#### Work order:
Pictures stay out of the output. Return exactly the lines below from the one with "## 게시판 (축의, 조의)" down to the one with "<!-- chapter: 0 -->", both included, and nothing more.

[[ Data section open ]]

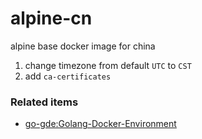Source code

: # alpine-cn
alpine base docker image for china

1. change timezone from default `UTC` to `CST`
2. add `ca-certificates`

### Related items

* [go-gde:Golang-Docker-Environment](https://github.com/leafney/go-gde)
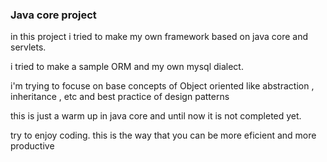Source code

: ### Java core project
in this project i tried to make my own framework based on java core and servlets.

i tried to make a sample ORM and my own mysql dialect.

i'm trying to focuse on base concepts of Object oriented like abstraction , inheritance , etc and best practice of design patterns

this is just a warm up in java core and until now it is not completed yet.

try to enjoy coding. this is the way that you can be more eficient and more productive 

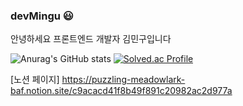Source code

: ### devMingu 😃

안녕하세요 프론트엔드 개발자 김민구입니다

![Anurag's GitHub stats](https://github-readme-stats.vercel.app/api?username=devMingu&show_icons=true&theme=merko)
[![Solved.ac Profile](http://mazassumnida.wtf/api/v2/generate_badge?boj=rooster100)](https://solved.ac/이름/)

[노션 페이지]
https://puzzling-meadowlark-baf.notion.site/c9acacd41f8b49f891c20982ac2d977a
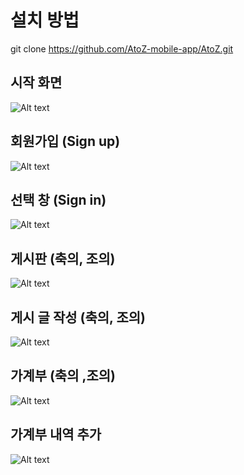 설치 방법
====================
git clone https://github.com/AtoZ-mobile-app/AtoZ.git
## 시작 화면
![Alt text](/AndroidStudioProjects/img/login.PNG)
## 회원가입 (Sign up)
![Alt text](/AndroidStudioProjects/img/signup.PNG)
## 선택 창 (Sign in)
![Alt text](/AndroidStudioProjects/img/signin.PNG)
## 게시판 (축의, 조의)
![Alt text](/AndroidStudioProjects/img/board.PNG)
## 게시 글 작성 (축의, 조의)
![Alt text](/AndroidStudioProjects/img/post.PNG)
## 가계부 (축의 ,조의)
![Alt text](/AndroidStudioProjects/img/cal.PNG)
## 가계부 내역 추가
![Alt text](/AndroidStudioProjects/img/caladd.PNG)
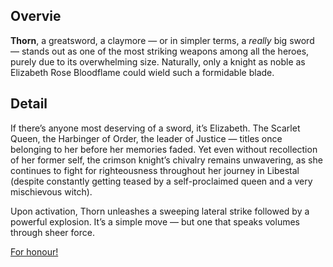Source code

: <!-- title: Thorn Of Order -->
<!-- quote: Welcome to the world of stability and harmony! -->
<!-- chapter: 0 -->
<!-- images: (Elizabeth's first time wielding Thorn), (Thorn as viewed from the inventory), (Thorn's ability activated) -->
<!-- model: true -->

## Overvie

**Thorn**, a greatsword, a claymore — or in simpler terms, a _really_ big sword — stands out as one of the most striking weapons among all the heroes, purely due to its overwhelming size. Naturally, only a knight as noble as Elizabeth Rose Bloodflame could wield such a formidable blade.

## Detail

If there’s anyone most deserving of a sword, it’s Elizabeth. The Scarlet Queen, the Harbinger of Order, the leader of Justice — titles once belonging to her before her memories faded. Yet even without recollection of her former self, the crimson knight’s chivalry remains unwavering, as she continues to fight for righteousness throughout her journey in Libestal (despite constantly getting teased by a self-proclaimed queen and a very mischievous witch).

Upon activation, Thorn unleashes a sweeping lateral strike followed by a powerful explosion. It’s a simple move — but one that speaks volumes through sheer force.

[For honour!](#embed:https://www.youtube.com/live/oVguNTPnDww?si=XWIrWAhx_Nv0aR13&t=1433)
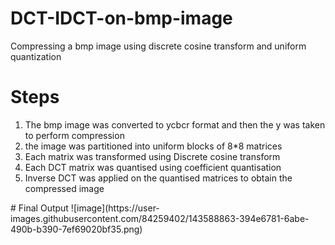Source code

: # DCT-IDCT-on-bmp-image
Compressing a bmp image using discrete cosine transform and uniform quantization

# Steps
<ol>
  <li>The bmp image was converted to ycbcr format and then the y was taken to perform compression</li>
  <li>the image was partitioned into uniform blocks of 8*8 matrices</li>
  <li>Each matrix was transformed using Discrete cosine transform</li>
  <li>Each DCT matrix was quantised using coefficient quantisation</li>
  <li>Inverse DCT was applied on the quantised matrices to obtain the compressed image</l>
 </ol>
 # Final Output
![image](https://user-images.githubusercontent.com/84259402/143588863-394e6781-6abe-490b-b390-7ef69020bf35.png)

[[ Data section closed ]]

#### Result for this exercise:
## 게시판 (축의, 조의)
![Alt text](/AndroidStudioProjects/img/board.PNG)
## 게시 글 작성 (축의, 조의)
![Alt text](/AndroidStudioProjects/img/post.PNG)
## 가계부 (축의 ,조의)
![Alt text](/AndroidStudioProjects/img/cal.PNG)
## 가계부 내역 추가
![Alt text](/AndroidStudioProjects/img/caladd.PNG)
Source code

: <!-- title: Thorn Of Order -->
<!-- quote: Welcome to the world of stability and harmony! -->
<!-- chapter: 0 -->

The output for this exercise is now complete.